Development assistance works, Clinton said, citing programs in which increased funds led to the establishment of educational or health-care programs in countries such as Honduras and Uganda. Providing money so that children in Pakistan, for example, could attend schools other than Madrasahs, where they are indoctrinated in ideologies of hatred and extremism, would be a significant step.

"Don't let anybody tell you we don't know how to do this," Clinton said. "It works, and it's a lot cheaper than going to war."

Nine out of 10 Americans believe we're hated by people in developing nations because of our power, Clinton said. In contrast, citizens of those nations say they resent the United States because it does too little to help poor people around the world.

Many in Muslim countries believe the United States is hostile to the values of Islam, and that the United States could have imposed a peace settlement on Israel, Clinton said. "They have no idea" that there are millions of Muslims who have the freedom to follow their faith in America, or that the United States helped fight Slobodan Milosevic, who is responsible for killing more Muslims than anyone in recent history, or that U.S. troops went to Somalia in 1993 following the deaths of 22 Pakistani Muslim peacekeepers, he said.

"If people in the Middle East and Muslim countries don't know the truth, we're in big trouble," he said. "People at home and abroad are totally wrong about the objective facts that should be shaping our future.

"This is a great university," he said. "You should fix that."

Points for peace
Helping to resolve the crisis between the Israelis and the Palestinians remains among America's top priorities, Clinton said. He outlined several points that are essential, from both the U.S. and Mideast standpoint, toward achieving a peaceful solution:

There is no military solution to the conflict. "Israel isn't going away, and the Palestinians aren't either," he said.

Israel needs to know its military cannot stop suicide bombers or protect all its people. And the Palestinians should learn that suicide bombers aren't gaining territory and are shifting world opinion away from the Palestinian cause.

Leaders in the region have to prepare their people for the necessity of compromise. They cannot employ uncompromising rhetoric to stir up public sentiment and then "turn on a dime and make a deal."

People on both sides want a political solution, but "the violence is confusing them."

Israel and the Palestinians cannot break out of this mess alone. Involvement is needed from the United States, the European Union and Russia. "We don't have to succeed, but we have to try," he said.

"The imperative is to build an alliance against terror," he said. "We need peace in the Middle East as soon as possible."

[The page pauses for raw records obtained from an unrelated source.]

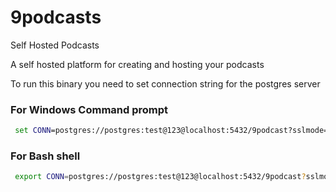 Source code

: # 9podcasts
Self Hosted Podcasts

A self hosted platform for creating and hosting your podcasts

To run this binary you need to set connection string for the postgres server

### For Windows Command prompt
```cmd
 set CONN=postgres://postgres:test@123@localhost:5432/9podcast?sslmode=disable

```

### For Bash shell
```bash
 export CONN=postgres://postgres:test@123@localhost:5432/9podcast?sslmode=disable
```
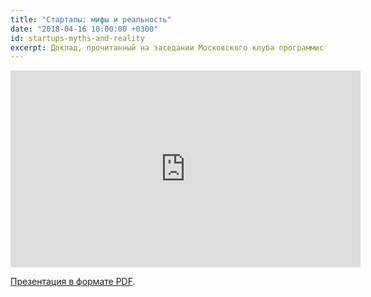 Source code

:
 ```yaml
---
title: "Стартапы: мифы и реальность"
date: "2018-04-16 10:00:00 +0300"
id: startups-myths-and-reality
excerpt: Доклад, прочитанный на заседании Московского клуба программистов 15 марта 2018 года.
---
```


<div class="video">
    <iframe width="560" height="315" src="https://www.youtube.com/embed/syNNWFJvsz8" frameborder="0" allow="autoplay; encrypted-media" allowfullscreen></iframe>
</div>

[Презентация в формате PDF](/download/startups-myths-and-reality.pdf).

'Moment of greatest promise'
Clinton ended his address on an optimistic note, saying he believed the Palestinians and the Israelis were closer to an agreement than "all the bloodshed and rhetoric" would lead most to believe.

"I am convinced it can happen," he said. And, "the United States should guarantee that whatever agreement they reach, we will be peacekeepers," as in 1978, when Israel and Egypt made peace.

"We are at the moment of greatest promise in human history, clouded by the greatest threat in human history," he said. "We need the courage of our convictions."